Dataset entries:
--

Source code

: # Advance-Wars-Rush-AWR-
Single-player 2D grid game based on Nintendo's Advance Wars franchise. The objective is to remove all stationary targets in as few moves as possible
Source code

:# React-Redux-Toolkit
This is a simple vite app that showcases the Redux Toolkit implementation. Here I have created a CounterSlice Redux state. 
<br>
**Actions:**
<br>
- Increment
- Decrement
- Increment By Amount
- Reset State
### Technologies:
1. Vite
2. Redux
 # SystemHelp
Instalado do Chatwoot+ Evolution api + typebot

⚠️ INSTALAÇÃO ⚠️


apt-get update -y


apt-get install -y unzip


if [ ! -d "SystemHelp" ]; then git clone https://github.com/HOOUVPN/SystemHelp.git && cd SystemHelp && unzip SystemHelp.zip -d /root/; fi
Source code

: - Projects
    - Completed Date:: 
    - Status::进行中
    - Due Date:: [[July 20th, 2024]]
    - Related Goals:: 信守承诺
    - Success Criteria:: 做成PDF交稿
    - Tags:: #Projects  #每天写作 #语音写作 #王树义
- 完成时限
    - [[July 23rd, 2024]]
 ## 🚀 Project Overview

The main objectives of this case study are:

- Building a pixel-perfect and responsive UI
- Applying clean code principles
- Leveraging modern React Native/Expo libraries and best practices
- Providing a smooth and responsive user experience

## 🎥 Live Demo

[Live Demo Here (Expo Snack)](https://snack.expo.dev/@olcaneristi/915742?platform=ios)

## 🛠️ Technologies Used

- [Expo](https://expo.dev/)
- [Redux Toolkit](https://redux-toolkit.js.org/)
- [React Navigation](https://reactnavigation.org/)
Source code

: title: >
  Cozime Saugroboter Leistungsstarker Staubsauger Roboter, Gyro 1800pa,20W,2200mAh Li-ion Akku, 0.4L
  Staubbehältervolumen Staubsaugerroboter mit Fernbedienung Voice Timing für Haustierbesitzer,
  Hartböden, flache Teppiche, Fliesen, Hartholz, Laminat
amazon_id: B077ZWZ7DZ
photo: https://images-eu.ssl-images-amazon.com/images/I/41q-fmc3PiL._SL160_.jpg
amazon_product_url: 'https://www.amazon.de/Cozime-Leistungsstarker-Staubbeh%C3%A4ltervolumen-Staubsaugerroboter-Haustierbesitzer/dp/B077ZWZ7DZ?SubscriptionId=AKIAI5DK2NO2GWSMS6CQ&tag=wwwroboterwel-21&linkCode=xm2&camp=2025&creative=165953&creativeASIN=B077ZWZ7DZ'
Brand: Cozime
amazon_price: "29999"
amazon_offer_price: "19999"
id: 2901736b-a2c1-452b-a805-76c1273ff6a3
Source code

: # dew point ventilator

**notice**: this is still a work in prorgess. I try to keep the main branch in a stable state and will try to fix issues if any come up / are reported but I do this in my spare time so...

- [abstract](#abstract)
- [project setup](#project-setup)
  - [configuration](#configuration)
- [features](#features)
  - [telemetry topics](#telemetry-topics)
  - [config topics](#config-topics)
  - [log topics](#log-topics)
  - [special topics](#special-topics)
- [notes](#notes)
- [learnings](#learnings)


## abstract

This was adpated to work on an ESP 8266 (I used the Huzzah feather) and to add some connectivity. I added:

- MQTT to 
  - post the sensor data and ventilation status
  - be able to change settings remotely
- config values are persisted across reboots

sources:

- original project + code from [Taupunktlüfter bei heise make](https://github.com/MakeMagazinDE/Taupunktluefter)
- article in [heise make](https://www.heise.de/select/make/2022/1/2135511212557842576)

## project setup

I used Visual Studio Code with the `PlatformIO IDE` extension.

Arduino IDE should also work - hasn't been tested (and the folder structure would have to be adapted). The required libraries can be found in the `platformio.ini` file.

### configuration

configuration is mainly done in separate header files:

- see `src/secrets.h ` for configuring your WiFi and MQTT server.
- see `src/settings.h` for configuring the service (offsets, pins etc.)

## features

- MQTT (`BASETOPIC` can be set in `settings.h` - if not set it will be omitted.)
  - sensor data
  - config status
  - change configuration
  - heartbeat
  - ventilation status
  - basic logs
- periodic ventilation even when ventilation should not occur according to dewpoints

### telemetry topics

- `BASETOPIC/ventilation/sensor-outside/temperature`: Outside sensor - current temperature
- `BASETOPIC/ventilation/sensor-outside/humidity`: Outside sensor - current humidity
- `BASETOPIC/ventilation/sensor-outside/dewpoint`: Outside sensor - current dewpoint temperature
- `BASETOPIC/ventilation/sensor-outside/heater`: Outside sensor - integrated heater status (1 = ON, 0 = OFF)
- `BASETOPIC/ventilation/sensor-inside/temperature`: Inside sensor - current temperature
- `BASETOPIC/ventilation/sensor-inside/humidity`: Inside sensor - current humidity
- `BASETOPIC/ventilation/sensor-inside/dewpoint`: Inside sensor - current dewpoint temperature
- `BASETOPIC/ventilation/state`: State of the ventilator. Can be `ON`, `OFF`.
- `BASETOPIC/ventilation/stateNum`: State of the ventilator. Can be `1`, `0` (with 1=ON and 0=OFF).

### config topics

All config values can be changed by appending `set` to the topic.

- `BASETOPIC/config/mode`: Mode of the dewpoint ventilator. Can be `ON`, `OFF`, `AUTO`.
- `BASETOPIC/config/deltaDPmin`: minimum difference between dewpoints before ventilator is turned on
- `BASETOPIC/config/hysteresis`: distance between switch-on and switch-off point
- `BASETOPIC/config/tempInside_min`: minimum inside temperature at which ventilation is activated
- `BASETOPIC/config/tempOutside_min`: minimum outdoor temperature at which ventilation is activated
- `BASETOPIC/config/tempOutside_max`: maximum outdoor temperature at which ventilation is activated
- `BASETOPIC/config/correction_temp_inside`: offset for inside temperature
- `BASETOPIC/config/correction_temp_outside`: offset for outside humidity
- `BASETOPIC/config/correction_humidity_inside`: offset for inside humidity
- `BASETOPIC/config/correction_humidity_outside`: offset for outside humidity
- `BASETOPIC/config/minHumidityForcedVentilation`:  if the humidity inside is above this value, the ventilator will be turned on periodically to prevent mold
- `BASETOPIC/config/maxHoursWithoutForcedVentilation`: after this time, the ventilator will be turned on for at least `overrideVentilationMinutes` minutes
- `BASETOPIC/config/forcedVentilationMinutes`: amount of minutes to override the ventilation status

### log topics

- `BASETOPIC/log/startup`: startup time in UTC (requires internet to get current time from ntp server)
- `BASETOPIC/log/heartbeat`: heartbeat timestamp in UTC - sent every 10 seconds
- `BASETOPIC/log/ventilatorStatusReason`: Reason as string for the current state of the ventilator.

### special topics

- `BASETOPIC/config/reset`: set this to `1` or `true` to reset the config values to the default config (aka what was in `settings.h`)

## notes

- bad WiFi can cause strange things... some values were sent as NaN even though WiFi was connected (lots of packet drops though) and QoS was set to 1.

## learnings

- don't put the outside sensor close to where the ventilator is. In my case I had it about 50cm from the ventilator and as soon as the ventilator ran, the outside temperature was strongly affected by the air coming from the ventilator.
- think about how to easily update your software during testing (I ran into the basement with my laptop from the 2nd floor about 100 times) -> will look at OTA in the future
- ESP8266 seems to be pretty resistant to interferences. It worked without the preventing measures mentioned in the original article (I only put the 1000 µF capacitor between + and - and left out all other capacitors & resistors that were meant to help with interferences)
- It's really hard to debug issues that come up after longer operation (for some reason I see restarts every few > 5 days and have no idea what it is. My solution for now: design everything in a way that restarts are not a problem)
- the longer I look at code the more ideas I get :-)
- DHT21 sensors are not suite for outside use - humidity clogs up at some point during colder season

--

== TASK ITEM ==
Restating all of the data exactly is the whole task.

== RESULT FOR THIS TASK ==
Source code

: # Advance-Wars-Rush-AWR-
Single-player 2D grid game based on Nintendo's Advance Wars franchise. The objective is to remove all stationary targets in as few moves as possible
Source code

:# React-Redux-Toolkit
This is a simple vite app that showcases the Redux Toolkit implementation. Here I have created a CounterSlice Redux state. 
<br>
**Actions:**
<br>
- Increment
- Decrement
- Increment By Amount
- Reset State
### Technologies:
1. Vite
2. Redux
 # SystemHelp
Instalado do Chatwoot+ Evolution api + typebot

⚠️ INSTALAÇÃO ⚠️


apt-get update -y


apt-get install -y unzip


if [ ! -d "SystemHelp" ]; then git clone https://github.com/HOOUVPN/SystemHelp.git && cd SystemHelp && unzip SystemHelp.zip -d /root/; fi
Source code

: - Projects
    - Completed Date:: 
    - Status::进行中
    - Due Date:: [[July 20th, 2024]]
    - Related Goals:: 信守承诺
    - Success Criteria:: 做成PDF交稿
    - Tags:: #Projects  #每天写作 #语音写作 #王树义
- 完成时限
    - [[July 23rd, 2024]]
 ## 🚀 Project Overview

The main objectives of this case study are:

- Building a pixel-perfect and responsive UI
- Applying clean code principles
- Leveraging modern React Native/Expo libraries and best practices
- Providing a smooth and responsive user experience

## 🎥 Live Demo

[Live Demo Here (Expo Snack)](https://snack.expo.dev/@olcaneristi/915742?platform=ios)

## 🛠️ Technologies Used

- [Expo](https://expo.dev/)
- [Redux Toolkit](https://redux-toolkit.js.org/)
- [React Navigation](https://reactnavigation.org/)
Source code

: title: >
  Cozime Saugroboter Leistungsstarker Staubsauger Roboter, Gyro 1800pa,20W,2200mAh Li-ion Akku, 0.4L
  Staubbehältervolumen Staubsaugerroboter mit Fernbedienung Voice Timing für Haustierbesitzer,
  Hartböden, flache Teppiche, Fliesen, Hartholz, Laminat
amazon_id: B077ZWZ7DZ
photo: https://images-eu.ssl-images-amazon.com/images/I/41q-fmc3PiL._SL160_.jpg
amazon_product_url: 'https://www.amazon.de/Cozime-Leistungsstarker-Staubbeh%C3%A4ltervolumen-Staubsaugerroboter-Haustierbesitzer/dp/B077ZWZ7DZ?SubscriptionId=AKIAI5DK2NO2GWSMS6CQ&tag=wwwroboterwel-21&linkCode=xm2&camp=2025&creative=165953&creativeASIN=B077ZWZ7DZ'
Brand: Cozime
amazon_price: "29999"
amazon_offer_price: "19999"
id: 2901736b-a2c1-452b-a805-76c1273ff6a3
Source code

: # dew point ventilator

**notice**: this is still a work in prorgess. I try to keep the main branch in a stable state and will try to fix issues if any come up / are reported but I do this in my spare time so...

- [abstract](#abstract)
- [project setup](#project-setup)
  - [configuration](#configuration)
- [features](#features)
  - [telemetry topics](#telemetry-topics)
  - [config topics](#config-topics)
  - [log topics](#log-topics)
  - [special topics](#special-topics)
- [notes](#notes)
- [learnings](#learnings)


## abstract

This was adpated to work on an ESP 8266 (I used the Huzzah feather) and to add some connectivity. I added:

- MQTT to 
  - post the sensor data and ventilation status
  - be able to change settings remotely
- config values are persisted across reboots

sources:

- original project + code from [Taupunktlüfter bei heise make](https://github.com/MakeMagazinDE/Taupunktluefter)
- article in [heise make](https://www.heise.de/select/make/2022/1/2135511212557842576)

## project setup

I used Visual Studio Code with the `PlatformIO IDE` extension.

Arduino IDE should also work - hasn't been tested (and the folder structure would have to be adapted). The required libraries can be found in the `platformio.ini` file.

### configuration

configuration is mainly done in separate header files:

- see `src/secrets.h ` for configuring your WiFi and MQTT server.
- see `src/settings.h` for configuring the service (offsets, pins etc.)

## features

- MQTT (`BASETOPIC` can be set in `settings.h` - if not set it will be omitted.)
  - sensor data
  - config status
  - change configuration
  - heartbeat
  - ventilation status
  - basic logs
- periodic ventilation even when ventilation should not occur according to dewpoints

### telemetry topics

- `BASETOPIC/ventilation/sensor-outside/temperature`: Outside sensor - current temperature
- `BASETOPIC/ventilation/sensor-outside/humidity`: Outside sensor - current humidity
- `BASETOPIC/ventilation/sensor-outside/dewpoint`: Outside sensor - current dewpoint temperature
- `BASETOPIC/ventilation/sensor-outside/heater`: Outside sensor - integrated heater status (1 = ON, 0 = OFF)
- `BASETOPIC/ventilation/sensor-inside/temperature`: Inside sensor - current temperature
- `BASETOPIC/ventilation/sensor-inside/humidity`: Inside sensor - current humidity
- `BASETOPIC/ventilation/sensor-inside/dewpoint`: Inside sensor - current dewpoint temperature
- `BASETOPIC/ventilation/state`: State of the ventilator. Can be `ON`, `OFF`.
- `BASETOPIC/ventilation/stateNum`: State of the ventilator. Can be `1`, `0` (with 1=ON and 0=OFF).

### config topics

All config values can be changed by appending `set` to the topic.

- `BASETOPIC/config/mode`: Mode of the dewpoint ventilator. Can be `ON`, `OFF`, `AUTO`.
- `BASETOPIC/config/deltaDPmin`: minimum difference between dewpoints before ventilator is turned on
- `BASETOPIC/config/hysteresis`: distance between switch-on and switch-off point
- `BASETOPIC/config/tempInside_min`: minimum inside temperature at which ventilation is activated
- `BASETOPIC/config/tempOutside_min`: minimum outdoor temperature at which ventilation is activated
- `BASETOPIC/config/tempOutside_max`: maximum outdoor temperature at which ventilation is activated
- `BASETOPIC/config/correction_temp_inside`: offset for inside temperature
- `BASETOPIC/config/correction_temp_outside`: offset for outside humidity
- `BASETOPIC/config/correction_humidity_inside`: offset for inside humidity
- `BASETOPIC/config/correction_humidity_outside`: offset for outside humidity
- `BASETOPIC/config/minHumidityForcedVentilation`:  if the humidity inside is above this value, the ventilator will be turned on periodically to prevent mold
- `BASETOPIC/config/maxHoursWithoutForcedVentilation`: after this time, the ventilator will be turned on for at least `overrideVentilationMinutes` minutes
- `BASETOPIC/config/forcedVentilationMinutes`: amount of minutes to override the ventilation status

### log topics

- `BASETOPIC/log/startup`: startup time in UTC (requires internet to get current time from ntp server)
- `BASETOPIC/log/heartbeat`: heartbeat timestamp in UTC - sent every 10 seconds
- `BASETOPIC/log/ventilatorStatusReason`: Reason as string for the current state of the ventilator.

### special topics

- `BASETOPIC/config/reset`: set this to `1` or `true` to reset the config values to the default config (aka what was in `settings.h`)

## notes

- bad WiFi can cause strange things... some values were sent as NaN even though WiFi was connected (lots of packet drops though) and QoS was set to 1.

## learnings

- don't put the outside sensor close to where the ventilator is. In my case I had it about 50cm from the ventilator and as soon as the ventilator ran, the outside temperature was strongly affected by the air coming from the ventilator.
- think about how to easily update your software during testing (I ran into the basement with my laptop from the 2nd floor about 100 times) -> will look at OTA in the future
- ESP8266 seems to be pretty resistant to interferences. It worked without the preventing measures mentioned in the original article (I only put the 1000 µF capacitor between + and - and left out all other capacitors & resistors that were meant to help with interferences)
- It's really hard to debug issues that come up after longer operation (for some reason I see restarts every few > 5 days and have no idea what it is. My solution for now: design everything in a way that restarts are not a problem)
- the longer I look at code the more ideas I get :-)
- DHT21 sensors are not suite for outside use - humidity clogs up at some point during colder season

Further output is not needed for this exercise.